The Raudfjellet ophiolite fragment, Central Norwegian Caledonides: principal lithological and structural features (original) (raw)

The Raudfjellet complex, Nord-Trøndelag, displays several of the features of a classical ophiolite pseudostratigraphy. At its base is a spectacular ultramafite mylonite. Elements represented include: (1) Ultramafic rocks, mostly dunite with minor harzburgitic and websteritic intrusions as well as sporadic dunite-chromitite cumulates. The dunite is interpreted to represent a single large body of cumulate dunite formed between the petrological and seismic Mohos. (2) A mafic unit consisting mostly of mafic cumulates and massive metagabbro, with alternating mafic and ultramafic cumulates near the base. (3) Possible dolerite dykes, in the upper part of the mafic block, with sheeted dykes observed in one small area. No tonalitic differentiates or basaltic lavas have been found at Raudfjellet. An unusual, hydrothermal alteration zone, up to 60 m thick, occurs at the interface between the ultramafic and mafic blocks. This zone consists of talc and listwaenite (magnesite-quartz rock).
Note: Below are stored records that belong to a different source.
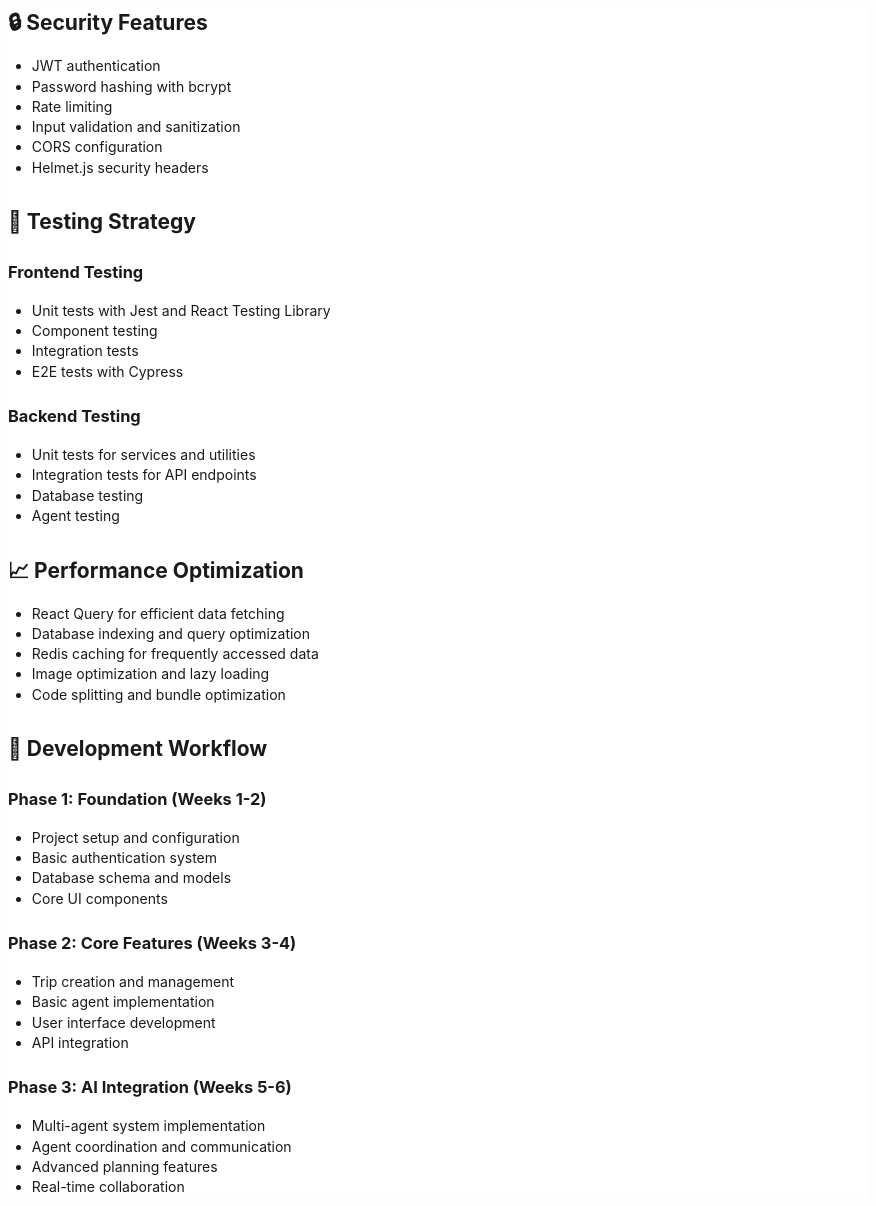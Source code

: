 ## 🔒 Security Features

- JWT authentication
- Password hashing with bcrypt
- Rate limiting
- Input validation and sanitization
- CORS configuration
- Helmet.js security headers

## 🧪 Testing Strategy

### **Frontend Testing**
- Unit tests with Jest and React Testing Library
- Component testing
- Integration tests
- E2E tests with Cypress

### **Backend Testing**
- Unit tests for services and utilities
- Integration tests for API endpoints
- Database testing
- Agent testing

## 📈 Performance Optimization

- React Query for efficient data fetching
- Database indexing and query optimization
- Redis caching for frequently accessed data
- Image optimization and lazy loading
- Code splitting and bundle optimization

## 🔄 Development Workflow

### **Phase 1: Foundation (Weeks 1-2)**
- Project setup and configuration
- Basic authentication system
- Database schema and models
- Core UI components

### **Phase 2: Core Features (Weeks 3-4)**
- Trip creation and management
- Basic agent implementation
- User interface development
- API integration

### **Phase 3: AI Integration (Weeks 5-6)**
- Multi-agent system implementation
- Agent coordination and communication
- Advanced planning features
- Real-time collaboration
The ophiolite complex is unconformably overlain by a polymict conglomerate consisting mostly of mafic and ultramafic detritus. The basal part of the ophiolite complex is a 150 m-thick zone of ultramafic mylonites and ultramylonites with a WNW-ESE-trending mineral/stretching lineation.The olivine + pyroxene paragenesis of the mylonites is interpreted to relate to the original, high-T obduction upon rocks of the Skjøtingen (Seve) Nappe. Although, at present, there are no faunal or isotopic age constraints, based on regional correlations for the eastern Trondheim Region and into the Otta-Vågåmo district south of Dombås, it is argued that the Raudfjellet ophiolite is likely to be of Cambrian to earliest Ordovician age, and its obduction Early Ordovician. Subsequently, the complex and adjacent units were involved in the Siluro-Devonian Scandian orogeny and its ensuing extensional deformation.